March: Pre-autumn cleaning

I feel satisfied with my choices this week, I think, even though as always, I wanted to do even more than I actually... did.

Plus side, spent the whole weekend cleaning and gardening so my environment is lovely... it all helps!

Sunday 17 March 2019

March: [Mii plaza theme plays on loop]

I feel like I'm starting to get a hold on how to structure my days as a freelancer. One big challenge has been attempting to work when I'm not home alone - it's really not easy at all to avoid disruptions when you live in a tiny apartment.

I've brought my wake-up time back to 7am, and I'm finding it helps a lot. Even though my favourite time to work is at night, it's not easy when your partner is going through a rough time and really needs your company in the evenings and the days when they're at home. Getting up earlier means I can walk them to the train in the morning, and then get to work right away - meaning it's much easier to stop working once they get home, without feeling stressed over wanting to get more done but no longer feeling I can work because my company is desired/needed. They work from home one day a week too, so I'm also front-loading a lot of my chores on that day so that if they need to talk it doesn't interrupt me during a particular attention-demanding point of my work.

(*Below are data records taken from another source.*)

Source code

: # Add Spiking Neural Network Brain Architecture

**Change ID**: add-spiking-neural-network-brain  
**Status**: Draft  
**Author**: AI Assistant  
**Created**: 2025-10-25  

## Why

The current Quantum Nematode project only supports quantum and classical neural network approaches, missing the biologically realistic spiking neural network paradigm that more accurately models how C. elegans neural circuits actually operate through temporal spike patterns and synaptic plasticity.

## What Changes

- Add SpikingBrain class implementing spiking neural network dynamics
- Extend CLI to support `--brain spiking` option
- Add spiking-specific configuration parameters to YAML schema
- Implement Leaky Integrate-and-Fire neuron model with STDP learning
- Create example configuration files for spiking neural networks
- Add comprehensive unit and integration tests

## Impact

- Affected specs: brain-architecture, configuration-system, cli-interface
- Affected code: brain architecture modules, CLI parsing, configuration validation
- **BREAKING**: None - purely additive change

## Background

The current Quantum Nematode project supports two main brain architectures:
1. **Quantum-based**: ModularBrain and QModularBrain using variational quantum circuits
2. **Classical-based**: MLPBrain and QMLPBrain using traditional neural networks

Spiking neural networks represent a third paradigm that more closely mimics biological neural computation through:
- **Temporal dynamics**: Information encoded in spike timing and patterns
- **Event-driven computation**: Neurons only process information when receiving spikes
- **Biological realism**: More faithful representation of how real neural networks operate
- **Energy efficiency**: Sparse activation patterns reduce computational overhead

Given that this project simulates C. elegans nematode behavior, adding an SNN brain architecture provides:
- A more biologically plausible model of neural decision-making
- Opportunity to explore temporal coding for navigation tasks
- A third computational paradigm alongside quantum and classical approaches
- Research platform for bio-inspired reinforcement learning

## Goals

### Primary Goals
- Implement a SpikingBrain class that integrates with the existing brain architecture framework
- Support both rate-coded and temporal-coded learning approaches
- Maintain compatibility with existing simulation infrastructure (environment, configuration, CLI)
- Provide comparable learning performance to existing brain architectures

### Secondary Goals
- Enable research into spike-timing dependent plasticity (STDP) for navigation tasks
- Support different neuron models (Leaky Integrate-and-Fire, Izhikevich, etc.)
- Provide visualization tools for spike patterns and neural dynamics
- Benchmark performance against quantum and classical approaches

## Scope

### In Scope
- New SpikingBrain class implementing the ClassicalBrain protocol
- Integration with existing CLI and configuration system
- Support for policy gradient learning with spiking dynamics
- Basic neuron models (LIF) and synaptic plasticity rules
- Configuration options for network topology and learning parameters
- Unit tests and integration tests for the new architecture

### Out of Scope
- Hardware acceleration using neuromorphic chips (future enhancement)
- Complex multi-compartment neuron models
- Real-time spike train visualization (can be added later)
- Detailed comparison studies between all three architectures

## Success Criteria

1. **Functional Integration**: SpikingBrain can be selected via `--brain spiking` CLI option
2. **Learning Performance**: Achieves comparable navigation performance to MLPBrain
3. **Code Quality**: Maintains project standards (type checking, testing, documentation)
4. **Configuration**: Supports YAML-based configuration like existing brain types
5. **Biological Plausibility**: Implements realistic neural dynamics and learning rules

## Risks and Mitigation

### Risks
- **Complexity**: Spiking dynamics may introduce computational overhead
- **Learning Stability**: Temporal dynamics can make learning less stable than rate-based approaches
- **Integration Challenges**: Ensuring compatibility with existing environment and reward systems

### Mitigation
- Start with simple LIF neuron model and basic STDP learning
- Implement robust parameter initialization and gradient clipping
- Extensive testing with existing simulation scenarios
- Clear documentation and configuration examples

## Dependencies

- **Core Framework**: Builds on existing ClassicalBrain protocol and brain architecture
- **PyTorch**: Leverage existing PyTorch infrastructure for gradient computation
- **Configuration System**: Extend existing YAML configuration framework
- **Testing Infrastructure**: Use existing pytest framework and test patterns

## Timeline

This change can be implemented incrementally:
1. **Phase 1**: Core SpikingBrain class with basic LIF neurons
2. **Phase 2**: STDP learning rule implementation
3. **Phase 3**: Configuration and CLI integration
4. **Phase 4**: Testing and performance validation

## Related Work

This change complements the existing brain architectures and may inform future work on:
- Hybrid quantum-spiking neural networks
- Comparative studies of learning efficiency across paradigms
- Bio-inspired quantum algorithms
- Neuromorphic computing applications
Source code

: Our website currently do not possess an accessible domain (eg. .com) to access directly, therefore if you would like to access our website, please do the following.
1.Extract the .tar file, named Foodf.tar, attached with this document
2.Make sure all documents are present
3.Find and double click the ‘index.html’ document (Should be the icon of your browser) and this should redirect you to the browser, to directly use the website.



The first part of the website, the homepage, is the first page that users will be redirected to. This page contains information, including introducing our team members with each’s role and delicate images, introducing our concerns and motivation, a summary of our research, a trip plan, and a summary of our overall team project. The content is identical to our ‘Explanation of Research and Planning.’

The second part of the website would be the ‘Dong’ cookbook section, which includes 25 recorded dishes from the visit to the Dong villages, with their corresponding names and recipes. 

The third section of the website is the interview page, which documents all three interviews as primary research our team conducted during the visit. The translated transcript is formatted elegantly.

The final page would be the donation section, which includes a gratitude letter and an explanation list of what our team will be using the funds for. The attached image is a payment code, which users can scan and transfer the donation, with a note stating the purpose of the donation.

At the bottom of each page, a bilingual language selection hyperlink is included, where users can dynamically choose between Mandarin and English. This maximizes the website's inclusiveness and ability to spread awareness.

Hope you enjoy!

I know 7am probably seems pretty late to a lot of you with office jobs, but yeah, my ideal work day is two separate sessions, with the second running about 9pm - 2am, so, 7am was a little rough previously. But now I'm trying to synch my sleep schedule with my partner's a little more, so that we can spend more time together.

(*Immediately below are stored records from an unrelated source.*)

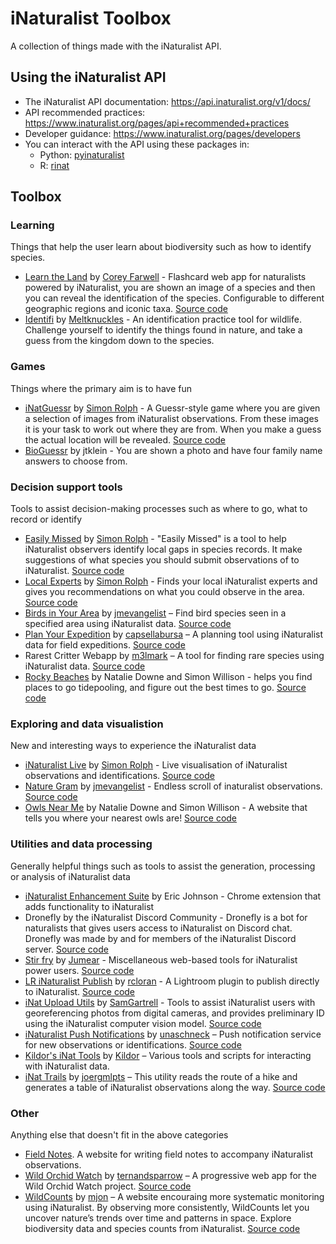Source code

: # iNaturalist Toolbox

A collection of things made with the iNaturalist API.

## Using the iNaturalist API

 * The iNaturalist API documentation: https://api.inaturalist.org/v1/docs/
 * API recommended practices: https://www.inaturalist.org/pages/api+recommended+practices
 * Developer guidance: https://www.inaturalist.org/pages/developers
 * You can interact with the API using these packages in:
   * Python: [pyinaturalist](https://pyinaturalist.readthedocs.io/en/stable/)
   * R: [rinat](https://github.com/ropensci/rinat)

## Toolbox

### Learning

Things that help the user learn about biodiversity such as how to identify species.

 * [Learn the Land](https://learnthe.land/) by [Corey Farwell](https://github.com/frewsxcv) - Flashcard web app for naturalists powered by iNaturalist, you are shown an image of a species and then you can reveal the identification of the species. Configurable to different geographic regions and iconic taxa. [Source code](https://github.com/frewsxcv/learnthe.land) 
 * [Identifi](https://identifi.life/) by [Meltknuckles](https://bsky.app/profile/meltknuckles.bsky.social) - An identification practice tool for wildlife. Challenge yourself to identify the things found in nature, and take a guess from the kingdom down to the species.

### Games

Things where the primary aim is to have fun

 * [iNatGuessr](https://simonrolph.github.io/iNatGuessr/) by [Simon Rolph](https://github.com/simonrolph) - A Guessr-style game where you are given a selection of images from iNaturalist observations. From these images it is your task to work out where they are from. When you make a guess the actual location will be revealed. [Source code](https://github.com/simonrolph/inatguessr)
 * [BioGuessr](https://www.bioguessr.com/) by jtklein - You are shown a photo and have four family name answers to choose from.

### Decision support tools

Tools to assist decision-making processes such as where to go, what to record or identify

 * [Easily Missed](https://simonrolph.github.io/easily_missed/) by [Simon Rolph](https://github.com/simonrolph) - "Easily Missed" is a tool to help iNaturalist observers identify local gaps in species records. It make suggestions of what species you should submit observations of to iNaturalist. [Source code](https://github.com/simonrolph/easily_missed)
 * [Local Experts](https://simonrolph.github.io/inat_experts/) by [Simon Rolph](https://github.com/simonrolph) - Finds your local iNaturalist experts and gives you recommendations on what you could observe in the area. [Source code](https://github.com/simonrolph/inat_experts)
 * [Birds in Your Area](https://birds-in-your-area.up.railway.app/) by [jmevangelist](https://github.com/jmevangelist) – Find bird species seen in a specified area using iNaturalist data. [Source code](https://github.com/jmevangelist/birds-in-your-area)
 * [Plan Your Expedition](https://shnayder.shinyapps.io/PlanYourExpedition/) by [capsellabursa](https://github.com/capsellabursa) – A planning tool using iNaturalist data for field expeditions. [Source code](https://github.com/capsellabursa/PlanYourExpedition)
 * Rarest Critter Webapp by [m3lmark](https://github.com/m3lmark) – A tool for finding rare species using iNaturalist data. [Source code](https://github.com/m3lmark/rarest_critter_webapp)
 * [Rocky Beaches](https://www.rockybeaches.com/) by Natalie Downe and Simon Willison - helps you find places to go tidepooling, and figure out the best times to go. [Source code](https://github.com/natbat/rockybeaches)

### Exploring and data visualistion

New and interesting ways to experience the iNaturalist data

 * [iNaturalist Live](https://simonrolph.github.io/inat_counter) by [Simon Rolph](https://github.com/simonrolph) - Live visualisation of iNaturalist observations and identifications. [Source code](https://github.com/simonrolph/inatcounter)
 * [Nature Gram](https://jmevangelist.github.io/nature-gram) by [jmevangelist](https://github.com/jmevangelist) - Endless scroll of inaturalist observations. [Source code](https://github.com/jmevangelist/nature-gram)
 * [Owls Near Me](https://www.owlsnearme.com/) by Natalie Downe and Simon Willison - A website that tells you where your nearest owls are! [Source code](https://github.com/simonw/owlsnearme)

### Utilities and data processing

Generally helpful things such as tools to assist the generation, processing or analysis of iNaturalist data

 * [iNaturalist Enhancement Suite](https://chromewebstore.google.com/detail/inaturalist-enhancement-s/hdnjehcihcpjphgbkagjobenejgldnah) by Eric Johnson - Chrome extension that adds functionality to iNaturalist
 * Dronefly by the iNaturalist Discord Community - Dronefly is a bot for naturalists that gives users access to iNaturalist on Discord chat. Dronefly was made by and for members of the iNaturalist Discord server. [Source code](https://github.com/dronefly-garden/dronefly)
 * [Stir fry](https://github.com/jumear/stirfry) by [Jumear](https://github.com/jumear) - Miscellaneous web-based tools for iNaturalist power users. [Source code](https://github.com/jumear/stirfry)
 * [LR iNaturalist Publish](https://github.com/rcloran/lr-inaturalist-publish) by [rcloran](https://github.com/rcloran) - A Lightroom plugin to publish directly to iNaturalist. [Source code](https://github.com/rcloran/lr-inaturalist-publish)
 * [iNat Upload Utils](https://github.com/SamGartrell/inat-upload-utils) by [SamGartrell](https://github.com/SamGartrell) - Tools to assist iNaturalist users with georeferencing photos from digital cameras, and provides preliminary ID using the iNaturalist computer vision model. [Source code](https://github.com/SamGartrell/inat-upload-utils)
 * [iNaturalist Push Notifications](https://github.com/unaschneck/intaturalist-push-notifications) by [unaschneck](https://github.com/unaschneck) – Push notification service for new observations or identifications. [Source code](https://github.com/unaschneck/intaturalist-push-notifications)
 * [Kildor's iNat Tools](https://kildor.name/inat/) by [Kildor](https://github.com/kildor) – Various tools and scripts for interacting with iNaturalist data.
 * [iNat Trails](https://github.com/joergmlpts/iNat-trails) by [joergmlpts](https://github.com/joergmlpts) – This utility reads the route of a hike and generates a table of iNaturalist observations along the way. [Source code](https://github.com/joergmlpts/iNat-trails)

### Other

Anything else that doesn't fit in the above categories

 * [Field Notes](https://ifieldnotes.org/). A website for writing field notes to accompany iNaturalist observations.
 * [Wild Orchid Watch](https://app.wildorchidwatch.org/) by [ternandsparrow](https://github.com/ternandsparrow) – A progressive web app for the Wild Orchid Watch project. [Source code](https://github.com/ternandsparrow/wild-orchid-watch-pwa)
 * [WildCounts](https://wildcounts.org/) by [mjon](https://github.com/mjon) – A website encouraing more systematic monitoring using iNaturalist. By observing more consistently, WildCounts let you uncover nature’s trends over time and patterns in space. Explore biodiversity data and species counts from iNaturalist. [Source code](https://github.com/mjon/WildCounts)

So, if I was single and living alone I think I'd most likely be somewhat nocturnal, but overall it's probably for the best that I'm synching up with my partner this way, because the world is designed around people being awake during the day anyway, so while working at night was good for talking to friends in other time zones, it made some other things more difficult. And my best friend is 5 hours ahead of my timezone, so working late nights actually sucked for talking with them anyway.

TLDR I've started getting up earlier which goes against every fibre of my being but it's actually pretty good after all the end.

Wednesday 13 March 2019

March: Well that was week two I guess

Something of a tumultuous week, but I managed to do a lot despite all the Life Things going on.

Tuesday 5 March 2019

February - March: I still have so much to learn


I'm an INFJ (and consistently test as one) and while you can't put everything on your type, the description really works for me, and learning about typical INFJ strengths and weaknesses has been a real help.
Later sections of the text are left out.